Como le ocurrió a Narciso, Molina también se enamoró de ella misma, nos cuenta en el espectáculo: “Hoy estoy más preparada para amar, para dar… Imaginaba que amaba de nuevo: que cuidaba, deseaba, habitaba, que follaba/ mientras me violaba el aire a la vez me abofeteaba el viento… Y me enamoré de mí, Silvia, de mi vida/ de mi angustia/ de mi rabia y mi deseo/ del hijo que aún no tengo…”. Y como se enamoró de ella misma, decidió se madre, y nos lo cuenta.
Molina bailando flamenco con su tripa de siete meses tiene su gracia, pero una vez saciada la curiosidad de ver a una bailaora de flamenco embarazada, con su gran técnica pero lógicamente con un cimbre mucho más limitado, prefiero a la Molina pequeña y briosa, con sus variaciones flamencas, sus ocurrencias desmitificadoras del género, la que corta el aire con sus movimientos detenidos de forma imprevista.
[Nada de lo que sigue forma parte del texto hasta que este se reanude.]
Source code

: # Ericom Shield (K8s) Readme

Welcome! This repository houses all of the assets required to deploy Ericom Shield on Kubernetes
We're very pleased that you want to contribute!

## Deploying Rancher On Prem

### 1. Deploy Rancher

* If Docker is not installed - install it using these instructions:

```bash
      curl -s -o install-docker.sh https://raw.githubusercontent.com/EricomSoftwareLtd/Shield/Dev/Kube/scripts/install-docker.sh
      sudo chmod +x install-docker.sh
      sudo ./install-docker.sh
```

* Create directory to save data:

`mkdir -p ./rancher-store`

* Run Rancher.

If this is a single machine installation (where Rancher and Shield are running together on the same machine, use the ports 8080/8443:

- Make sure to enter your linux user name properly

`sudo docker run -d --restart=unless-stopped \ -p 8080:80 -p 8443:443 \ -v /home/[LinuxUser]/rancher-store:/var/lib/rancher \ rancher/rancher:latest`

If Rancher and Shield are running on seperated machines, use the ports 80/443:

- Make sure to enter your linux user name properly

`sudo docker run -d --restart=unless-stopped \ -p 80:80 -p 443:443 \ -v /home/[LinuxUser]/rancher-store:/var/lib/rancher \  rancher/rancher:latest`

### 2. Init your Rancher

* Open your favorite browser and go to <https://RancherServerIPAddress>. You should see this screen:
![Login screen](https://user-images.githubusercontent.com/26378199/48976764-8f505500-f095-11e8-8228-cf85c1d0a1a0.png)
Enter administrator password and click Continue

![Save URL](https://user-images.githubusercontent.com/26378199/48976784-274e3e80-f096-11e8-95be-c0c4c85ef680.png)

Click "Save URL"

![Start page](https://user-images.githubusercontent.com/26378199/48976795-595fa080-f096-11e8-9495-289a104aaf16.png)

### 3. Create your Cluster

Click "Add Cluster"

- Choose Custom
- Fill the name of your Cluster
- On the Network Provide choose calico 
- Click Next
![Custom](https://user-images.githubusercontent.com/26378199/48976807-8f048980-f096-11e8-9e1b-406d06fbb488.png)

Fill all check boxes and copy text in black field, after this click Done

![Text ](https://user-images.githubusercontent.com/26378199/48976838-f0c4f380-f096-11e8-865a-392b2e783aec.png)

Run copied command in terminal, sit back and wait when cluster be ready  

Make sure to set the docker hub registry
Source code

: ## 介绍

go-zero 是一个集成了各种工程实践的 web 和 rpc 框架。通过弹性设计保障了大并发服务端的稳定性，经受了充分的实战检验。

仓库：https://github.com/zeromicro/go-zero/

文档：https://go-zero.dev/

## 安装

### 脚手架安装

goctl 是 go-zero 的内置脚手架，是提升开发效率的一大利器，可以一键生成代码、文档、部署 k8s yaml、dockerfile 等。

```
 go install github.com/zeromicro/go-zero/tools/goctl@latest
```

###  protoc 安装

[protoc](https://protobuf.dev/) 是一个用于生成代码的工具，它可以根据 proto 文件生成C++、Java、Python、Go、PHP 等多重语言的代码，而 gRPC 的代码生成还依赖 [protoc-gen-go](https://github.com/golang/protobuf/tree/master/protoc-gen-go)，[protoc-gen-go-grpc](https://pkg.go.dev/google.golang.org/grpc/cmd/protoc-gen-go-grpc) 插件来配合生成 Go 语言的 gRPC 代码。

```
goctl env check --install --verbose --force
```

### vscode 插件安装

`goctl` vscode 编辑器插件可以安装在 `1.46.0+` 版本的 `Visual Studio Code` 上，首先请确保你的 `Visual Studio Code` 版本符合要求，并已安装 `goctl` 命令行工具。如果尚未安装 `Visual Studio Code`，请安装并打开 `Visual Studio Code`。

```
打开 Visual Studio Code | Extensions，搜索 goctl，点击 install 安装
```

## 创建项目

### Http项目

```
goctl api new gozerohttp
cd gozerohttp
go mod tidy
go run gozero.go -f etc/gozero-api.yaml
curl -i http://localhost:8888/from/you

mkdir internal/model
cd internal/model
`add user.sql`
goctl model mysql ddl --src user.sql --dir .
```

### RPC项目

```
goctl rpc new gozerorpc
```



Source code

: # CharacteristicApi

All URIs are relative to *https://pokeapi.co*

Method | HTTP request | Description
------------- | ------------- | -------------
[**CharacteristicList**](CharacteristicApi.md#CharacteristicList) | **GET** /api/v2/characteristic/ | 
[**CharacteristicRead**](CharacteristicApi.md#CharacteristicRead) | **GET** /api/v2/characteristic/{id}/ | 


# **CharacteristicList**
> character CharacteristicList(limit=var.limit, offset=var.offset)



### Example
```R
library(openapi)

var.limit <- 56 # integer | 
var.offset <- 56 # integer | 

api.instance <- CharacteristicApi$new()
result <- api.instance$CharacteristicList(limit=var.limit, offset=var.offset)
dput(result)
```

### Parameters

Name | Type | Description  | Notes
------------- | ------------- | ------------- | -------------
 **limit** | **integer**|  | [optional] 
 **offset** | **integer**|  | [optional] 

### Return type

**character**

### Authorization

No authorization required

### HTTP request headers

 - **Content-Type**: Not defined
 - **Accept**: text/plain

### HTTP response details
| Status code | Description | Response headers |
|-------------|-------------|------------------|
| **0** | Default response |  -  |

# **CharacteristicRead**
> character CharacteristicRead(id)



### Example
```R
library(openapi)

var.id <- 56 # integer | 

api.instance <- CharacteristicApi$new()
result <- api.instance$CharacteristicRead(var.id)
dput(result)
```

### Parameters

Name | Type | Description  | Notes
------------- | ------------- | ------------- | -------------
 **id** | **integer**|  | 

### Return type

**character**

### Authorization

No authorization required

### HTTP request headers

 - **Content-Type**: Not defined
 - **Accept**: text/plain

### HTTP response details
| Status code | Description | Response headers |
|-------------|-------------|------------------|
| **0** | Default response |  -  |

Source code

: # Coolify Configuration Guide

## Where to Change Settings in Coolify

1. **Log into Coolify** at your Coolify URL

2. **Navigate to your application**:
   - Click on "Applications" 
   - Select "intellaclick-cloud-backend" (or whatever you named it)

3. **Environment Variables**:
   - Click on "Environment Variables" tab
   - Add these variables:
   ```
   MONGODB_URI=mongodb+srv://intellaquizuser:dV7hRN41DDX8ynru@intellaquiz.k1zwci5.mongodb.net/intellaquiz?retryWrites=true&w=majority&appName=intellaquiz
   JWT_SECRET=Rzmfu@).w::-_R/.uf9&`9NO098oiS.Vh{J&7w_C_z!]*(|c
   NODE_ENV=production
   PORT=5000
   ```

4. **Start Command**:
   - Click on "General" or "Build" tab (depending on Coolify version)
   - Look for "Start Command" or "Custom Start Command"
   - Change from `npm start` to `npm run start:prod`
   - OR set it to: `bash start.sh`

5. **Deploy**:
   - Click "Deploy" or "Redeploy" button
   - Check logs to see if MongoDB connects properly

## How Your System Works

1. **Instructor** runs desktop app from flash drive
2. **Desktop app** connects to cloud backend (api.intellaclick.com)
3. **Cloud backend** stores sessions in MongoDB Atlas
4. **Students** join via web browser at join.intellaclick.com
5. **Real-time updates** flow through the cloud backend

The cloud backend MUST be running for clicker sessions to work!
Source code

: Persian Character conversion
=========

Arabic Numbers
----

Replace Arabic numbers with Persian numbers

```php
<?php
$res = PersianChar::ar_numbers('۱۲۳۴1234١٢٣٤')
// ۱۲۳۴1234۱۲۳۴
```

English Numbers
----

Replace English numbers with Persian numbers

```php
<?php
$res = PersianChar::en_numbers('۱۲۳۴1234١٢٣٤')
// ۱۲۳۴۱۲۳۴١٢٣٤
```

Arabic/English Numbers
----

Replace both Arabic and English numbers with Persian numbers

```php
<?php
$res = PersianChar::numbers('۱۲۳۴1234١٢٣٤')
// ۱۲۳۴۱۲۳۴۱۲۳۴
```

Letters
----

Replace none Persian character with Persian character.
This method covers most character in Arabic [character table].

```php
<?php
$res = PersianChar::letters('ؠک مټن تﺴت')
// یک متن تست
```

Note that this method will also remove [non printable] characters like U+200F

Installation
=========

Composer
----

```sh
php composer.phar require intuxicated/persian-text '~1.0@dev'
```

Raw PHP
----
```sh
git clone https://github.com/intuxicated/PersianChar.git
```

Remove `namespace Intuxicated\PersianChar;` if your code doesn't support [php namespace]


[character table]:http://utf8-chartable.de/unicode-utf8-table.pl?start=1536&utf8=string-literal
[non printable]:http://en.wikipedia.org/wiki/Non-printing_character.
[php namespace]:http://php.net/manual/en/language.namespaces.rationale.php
Silvia Pérez Cruz firma una ecléctica composición musical y las letras, una inspirada en un poema de Sylvia Plath. La cantante no se limita a sentarse en una silla e ilustrar la danza de Molina, sino que se implica con su presencia en juegos de movimiento, dice textos y se pasea por el escenario como un personaje más. Y, por supuesto, canta. Su voz concilia el flamenco con la técnica del bel canto. Hay ratos que se aproxima a los palos flamencos en los que Eduardo Trasierra (guitarra) y Oruco (compás) le apoyan, y ella experimenta con los ecos gitanos, otras veces se une al violín de Carlos Montfort o se apoya en la electrónica de Carlos Gárate.
El tercer personaje es la madre de Rocío Molina, Lola, que abre el espectáculo con su hija en un bonito baile en el que más que unas variaciones flamencas, parece un tango argentino. Supongo que la presencia de su madre real es un apoyo emocional para Molina, al tiempo que nos recuerda que esto de la maternidad es cosa de mujeres.
Uno de los puntos fuertes del espectáculo es la dirección escénica -que firman Molina, Pérez-Cruz y Carlos Marquerie- no solo por la belleza del diseño, también por el empleo del espacio escénico, muy bien aprovechado. El espacio está presidido por un estanque en el que también cae Molina, aunque en este caso la metáfora es para renacer.